When you restate the records, do so word for word and omit any picture they contain.
==========
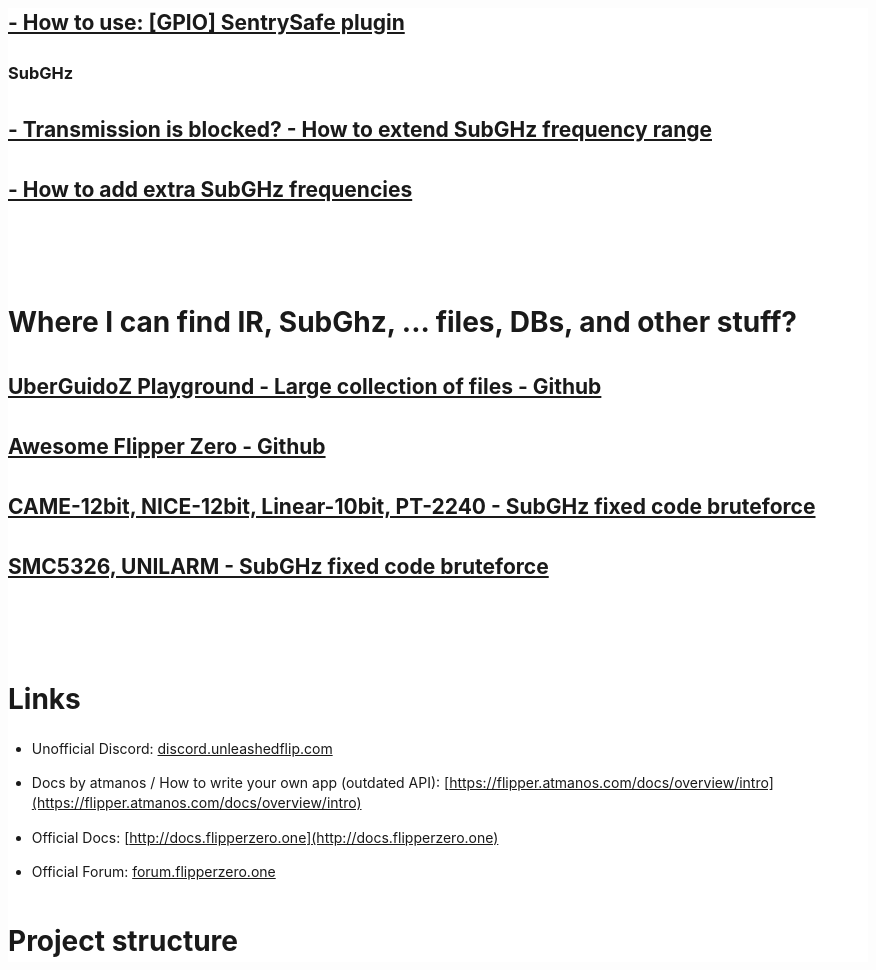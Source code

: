 ## [- How to use: [GPIO] SentrySafe plugin](https://github.com/DarkFlippers/unleashed-firmware/blob/dev/documentation/SentrySafe.md)

### **SubGHz**

## [- Transmission is blocked? - How to extend SubGHz frequency range](https://github.com/DarkFlippers/unleashed-firmware/blob/dev/documentation/DangerousSettings.md)

## [- How to add extra SubGHz frequencies](https://github.com/DarkFlippers/unleashed-firmware/blob/dev/documentation/SubGHzSettings.md)

<br>
<br>

# Where I can find IR, SubGhz, ... files, DBs, and other stuff?
## [UberGuidoZ Playground - Large collection of files - Github](https://github.com/UberGuidoZ/Flipper)
## [Awesome Flipper Zero - Github](https://github.com/djsime1/awesome-flipperzero)
## [CAME-12bit, NICE-12bit, Linear-10bit, PT-2240 - SubGHz fixed code bruteforce](https://github.com/tobiabocchi/flipperzero-bruteforce)
## [SMC5326, UNILARM - SubGHz fixed code bruteforce](https://github.com/Hong5489/flipperzero-gate-bruteforce)

<br>
<br>

# Links

* Unofficial Discord: [discord.unleashedflip.com](https://discord.unleashedflip.com)
* Docs by atmanos / How to write your own app (outdated API): [https://flipper.atmanos.com/docs/overview/intro](https://flipper.atmanos.com/docs/overview/intro)

* Official Docs: [http://docs.flipperzero.one](http://docs.flipperzero.one)
* Official Forum: [forum.flipperzero.one](https://forum.flipperzero.one/)

# Project structure
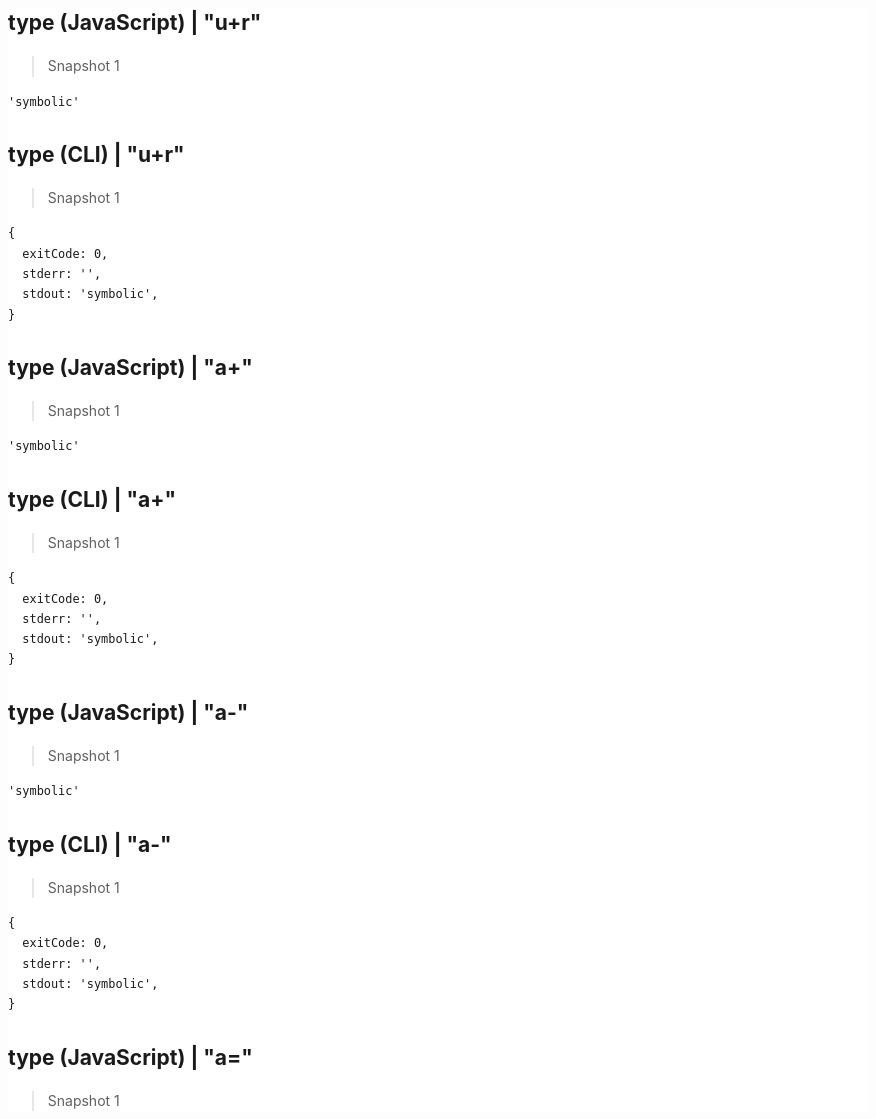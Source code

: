 ## type (JavaScript) | "u+r"

> Snapshot 1

    'symbolic'

## type (CLI) | "u+r"

> Snapshot 1

    {
      exitCode: 0,
      stderr: '',
      stdout: 'symbolic',
    }

## type (JavaScript) | "a+"

> Snapshot 1

    'symbolic'

## type (CLI) | "a+"

> Snapshot 1

    {
      exitCode: 0,
      stderr: '',
      stdout: 'symbolic',
    }

## type (JavaScript) | "a-"

> Snapshot 1

    'symbolic'

## type (CLI) | "a-"

> Snapshot 1

    {
      exitCode: 0,
      stderr: '',
      stdout: 'symbolic',
    }

## type (JavaScript) | "a="

> Snapshot 1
==========
Response below ->
Source code

: ## [- How to use: [GPIO] SentrySafe plugin](https://github.com/DarkFlippers/unleashed-firmware/blob/dev/documentation/SentrySafe.md)

### **SubGHz**

## [- Transmission is blocked? - How to extend SubGHz frequency range](https://github.com/DarkFlippers/unleashed-firmware/blob/dev/documentation/DangerousSettings.md)

## [- How to add extra SubGHz frequencies](https://github.com/DarkFlippers/unleashed-firmware/blob/dev/documentation/SubGHzSettings.md)

<br>
<br>

# Where I can find IR, SubGhz, ... files, DBs, and other stuff?
## [UberGuidoZ Playground - Large collection of files - Github](https://github.com/UberGuidoZ/Flipper)
## [Awesome Flipper Zero - Github](https://github.com/djsime1/awesome-flipperzero)
## [CAME-12bit, NICE-12bit, Linear-10bit, PT-2240 - SubGHz fixed code bruteforce](https://github.com/tobiabocchi/flipperzero-bruteforce)
## [SMC5326, UNILARM - SubGHz fixed code bruteforce](https://github.com/Hong5489/flipperzero-gate-bruteforce)

<br>
<br>

# Links

* Unofficial Discord: [discord.unleashedflip.com](https://discord.unleashedflip.com)
* Docs by atmanos / How to write your own app (outdated API): [https://flipper.atmanos.com/docs/overview/intro](https://flipper.atmanos.com/docs/overview/intro)

* Official Docs: [http://docs.flipperzero.one](http://docs.flipperzero.one)
* Official Forum: [forum.flipperzero.one](https://forum.flipperzero.one/)

# Project structure
Source code

: ## type (JavaScript) | "u+r"

> Snapshot 1

    'symbolic'

## type (CLI) | "u+r"

> Snapshot 1

    {
      exitCode: 0,
      stderr: '',
      stdout: 'symbolic',
    }

## type (JavaScript) | "a+"

> Snapshot 1

    'symbolic'

## type (CLI) | "a+"

> Snapshot 1

    {
      exitCode: 0,
      stderr: '',
      stdout: 'symbolic',
    }

## type (JavaScript) | "a-"

> Snapshot 1

    'symbolic'

## type (CLI) | "a-"

> Snapshot 1

    {
      exitCode: 0,
      stderr: '',
      stdout: 'symbolic',
    }

## type (JavaScript) | "a="

> Snapshot 1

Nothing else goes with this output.